STRATEGIC ASSESSMENT. Menteri Dalam Negeri (Mendagri), Tito Karnavian dengan entengnya mengatakan kalau harga beras mahal bisa memakan ubi, singkong atau makanan pokok non beras lainnya. Pendapat mantan Kapolri ini mendapatkan respons yang beragam.
Menurut Odie Hudiyanto, makan singkong adalah usulan dan alternatif. “Tidak ada paksaan. Jadi dikembalikan kepada rakyat,” kata Direktur Eksekutif SOLIDARITAS ini kepada Redaksi melalui jawaban WA, seraya menambahkan tugas pemerintahan adalah membuat stabilitas harga beras dan ketika harga beras mahal kewajiban pemerintah memberikan subsidi.
Sementara itu, di Pekanbaru, Riau, Amril Jambak mengatakan, ide pemerintah tidak populis. Soalnya, sebagai negara agraris, pemerintah harusnya mencari solusi menggairahkan pertanian padi, dengan berbagai banyak hal yang dilakukan.
“Tanaman lain selain padi, bukan jadi utama pengganti beras. Apakah pernyataan ini memperkuat pemerintah untuk terus melakukan impor beras,” kata aktifis dan pengamat sosial yang sering mengadakan diskusi ini.
Sedangkan, di Meulaboh, Aceh Barat, aktifis senior menilai sangat setuju dengan ide Mendagri, namun para pejabat negara saja yang makan ubi/singkong, termasuk semua aparatur negara. “Coba saja para pejabat makan ubi 3 hari saja bagaimana rasanya. Pejabat itu asal bunyi saja,” ujarnya ketus.
Sementara di tempat terpisah, Achmad Yakub menyatakan, niat baik ajakan Menteri Dalam Negeri kepada masyarakat untuk mengganti konsumsi beras ke sumber makanan non karbohidrat non beras seperti jagung, singkong, umbi-umbian, sagu, sorgum dan lainnya merupakan hal strategis dalam memenuhi kebutuhan pangan nasional.
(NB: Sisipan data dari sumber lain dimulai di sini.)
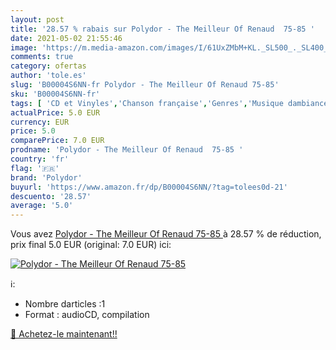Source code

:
 ```yaml
---
layout: post
title: '28.57 % rabais sur Polydor - The Meilleur Of Renaud  75-85 '
date: 2021-05-02 21:55:46
image: 'https://m.media-amazon.com/images/I/61UxZMbM+KL._SL500_._SL400_.jpg'
comments: true
category: ofertas
author: 'tole.es'
slug: 'B00004S6NN-fr Polydor - The Meilleur Of Renaud 75-85'
sku: 'B00004S6NN-fr'
tags: [ 'CD et Vinyles','Chanson française','Genres','Musique dambiance','Pop','Pop Rock','Rock','polydor', ]
actualPrice: 5.0 EUR
currency: EUR
price: 5.0
comparePrice: 7.0 EUR
prodname: 'Polydor - The Meilleur Of Renaud  75-85 '
country: 'fr'
flag: '🇫🇷'
brand: 'Polydor'
buyurl: 'https://www.amazon.fr/dp/B00004S6NN/?tag=tolees0d-21'
descuento: '28.57'
average: '5.0'
---
```


Vous avez [Polydor - The Meilleur Of Renaud  75-85 ](https://www.amazon.fr/dp/B00004S6NN/?tag=tolees0d-21)  à  28.57 % de réduction, prix final  5.0 EUR (original: 7.0 EUR) ici:

[![Polydor - The Meilleur Of Renaud  75-85 ](https://m.media-amazon.com/images/I/61UxZMbM+KL._SL500_._SL400_.jpg)](https://www.amazon.fr/dp/B00004S6NN/?tag=tolees0d-21)

ℹ️:

- Nombre darticles :1
- Format : audioCD, compilation

[🛒 Achetez-le maintenant!!](https://www.amazon.fr/dp/B00004S6NN/?tag=tolees0d-21)
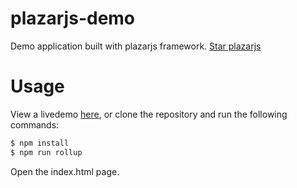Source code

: # plazarjs-demo
Demo application built with plazarjs framework. <a href="https://github.com/ProticM/plazar-js">Star plazarjs</a>

# Usage

View a livedemo <a href="http://www.plazarjs.com/livedemo">here</a>, or clone the repository and run the following commands:

```javascript
$ npm install
$ npm run rollup
```

Open the index.html page.
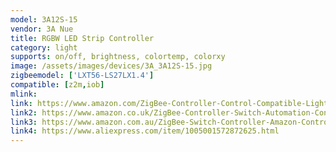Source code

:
 ```yaml
---
model: 3A12S-15
vendor: 3A Nue
title: RGBW LED Strip Controller 
category: light
supports: on/off, brightness, colortemp, colorxy
image: /assets/images/devices/3A_3A12S-15.jpg
zigbeemodel: ['LXT56-LS27LX1.4']
compatible: [z2m,iob]
mlink: 
link: https://www.amazon.com/ZigBee-Controller-Control-Compatible-Lightify/dp/B07BTQJ8S5
link2: https://www.amazon.co.uk/ZigBee-Controller-Switch-Automation-Control/dp/B07XCWSZCS
link3: https://www.amazon.com.au/ZigBee-Switch-Controller-Amazon-Control/dp/B07L972KQF
link4: https://www.aliexpress.com/item/1005001572872625.html
---
```

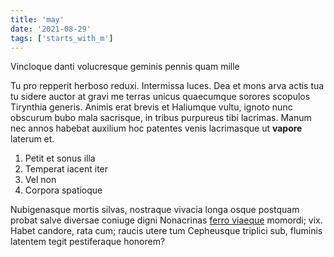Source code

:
 ```yaml
---
title: 'may'
date: '2021-08-29'
tags: ['starts_with_m']
---
```


Vincloque danti volucresque geminis pennis quam mille

Tu pro repperit herboso reduxi. Intermissa luces. Dea et mons arva actis tua tu
sidere auctor at gravi me terras unicus quaecumque sorores scopulos Tirynthia
generis. Animis erat brevis et Haliumque vultu, ignoto nunc obscurum bubo mala
sacrisque, in tribus purpureus tibi lacrimas. Manum nec annos habebat auxilium
hoc patentes venis lacrimasque ut **vapore** laterum et.

1. Petit et sonus illa
2. Temperat iacent iter
3. Vel non
4. Corpora spatioque

Nubigenasque mortis silvas, nostraque vivacia longa osque postquam probat salve
diversae coniuge digni Nonacrinas [ferro viaeque](http://www.ignota.com/)
momordi; vix. Habet candore, rata cum; raucis utere tum Cepheusque triplici sub,
fluminis latentem tegit pestiferaque honorem?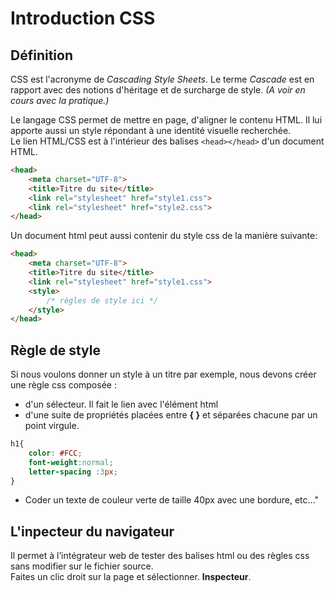 
# Introduction CSS
## Définition
CSS est l'acronyme de _Cascading Style Sheets_. 
Le terme _Cascade_ est en rapport avec des notions d'héritage et de surcharge de style. _(A voir en cours avec la pratique.)_  

Le langage CSS permet de mettre en page, d'aligner le contenu HTML. Il lui apporte aussi un style répondant à une identité visuelle recherchée.  
Le lien HTML/CSS est à l'intérieur des balises `<head></head>` d'un document HTML.
```html
<head>
    <meta charset="UTF-8">
    <title>Titre du site</title>
    <link rel="stylesheet" href="style1.css">
    <link rel="stylesheet" href="style2.css">
</head>
```
Un document html peut aussi contenir du style css de la manière suivante:
```html
<head>
    <meta charset="UTF-8">
    <title>Titre du site</title>
    <link rel="stylesheet" href="style1.css">
    <style>
        /* règles de style ici */
    </style>
</head>
``` 

## Règle de style
Si nous voulons donner un style à un titre par exemple, nous devons créer une règle css composée : 
* d'un sélecteur. Il fait le lien avec l'élément html
* d'une suite de propriétés placées entre __{ }__ et séparées chacune par un point virgule.
```css
h1{
    color: #FCC;
    font-weight:normal;
    letter-spacing :3px;
}
```
* Coder un texte de couleur verte de taille 40px avec une bordure, etc..."   



## L'inpecteur du navigateur
Il permet à l’intégrateur web de tester des balises html ou des règles css sans modifier sur le fichier source.   
Faites un clic droit sur la page et sélectionner. __Inspecteur__.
“Indonesia adalah negara dengan kekayaan karagaman hayati terbesar ke-3 setelah Brazil dan Colombia. Sejak lama upaya diversifikasi pangan berbasis sumber daya lokal diupayakan, bahkan sudah ada peraturan pemerintah (PP) Nomor 22/2009 tentang Kebijakan Percepatan Penganeka-ragaman Komsumsi Pangan,” ujar aktifis senior ini seraya menambahkan, perlu sosialisasi dan edukasi terus menerus kepada masyarakat secara massif, pendidikan konsumsi yang beragam, bergizi dan berimbang melalui jalur pendidikan formal dan non-formal secara berkelanjutan. Karena tidak serta merta mengubah selera lidah, perlu waktu membentuknya dan perlu juga pendekatan budaya, sosial dan antropologis.
“Mengingat sebenarnya kita punya pengalaman seperti masyarakat di Indonesia Timur seperti Papua, dulu juga tidak mengenal nasi. Setiap hari, mereka makan olahan sagu sebagai makanan pokok. Namun pada masa Orde Baru,dampak negative program ketahanan pangan berbasis beras salah satunya terpola secara sosial membuat kesan bahwa orang yang tidak makan nasi berarti miskin. Hal itu membuat orang-orang Papua yang sebelumnya makan sagu mulai beralih ke nasi, bahkan saat ini lebih banyak orang Papua yang setiap harinya makan nasi ketimbang makan sagu. Di tempat lain, misalnya di Wonosobo, Jawa Tengah dan Nusa Tenggara Timur (NTT), mulanya mereka juga tidak makan nasi sebagai makanan pokok, melainkan jagung,” ujar politisi PPP ini.
Menurut Achmad Yakub yang maju sebagai caleg dari Dapil Sumatera Selatan ini, substitusi dan diversifikasi pangan Nusantara layak untuk didukung dan disegerakan, karena banyak nilai manfaatnya misalnya sebagai contoh Indonesia dapat berhemat sekitar Rp. 32 triliun hingga Rp. 36 triliun per tahun bila dapat melaksanakan substitusi 60% hingga 70% tepung gandum dengan tepung mocaf.
“Untuk melaksanakan diversifikasi pangan perlu juga disiapkan pasar dan industry pangan olahan, produk santapan berbahan baku pangan lokal, misalnya mie serta roti dari tepung singkong, mesti lebih intens diperkenalkan ke publik. Kalau ini tersedia saya yakin petani dengan sendirinya akan giat menanam singkong, umbi-umbian lainnya karena bernilai ekonomi dan menyehatkan bagi konsumen, tentu penolakan akan surut dengan sendirinya,” ujar caleg PPP ini kepada Redaksi.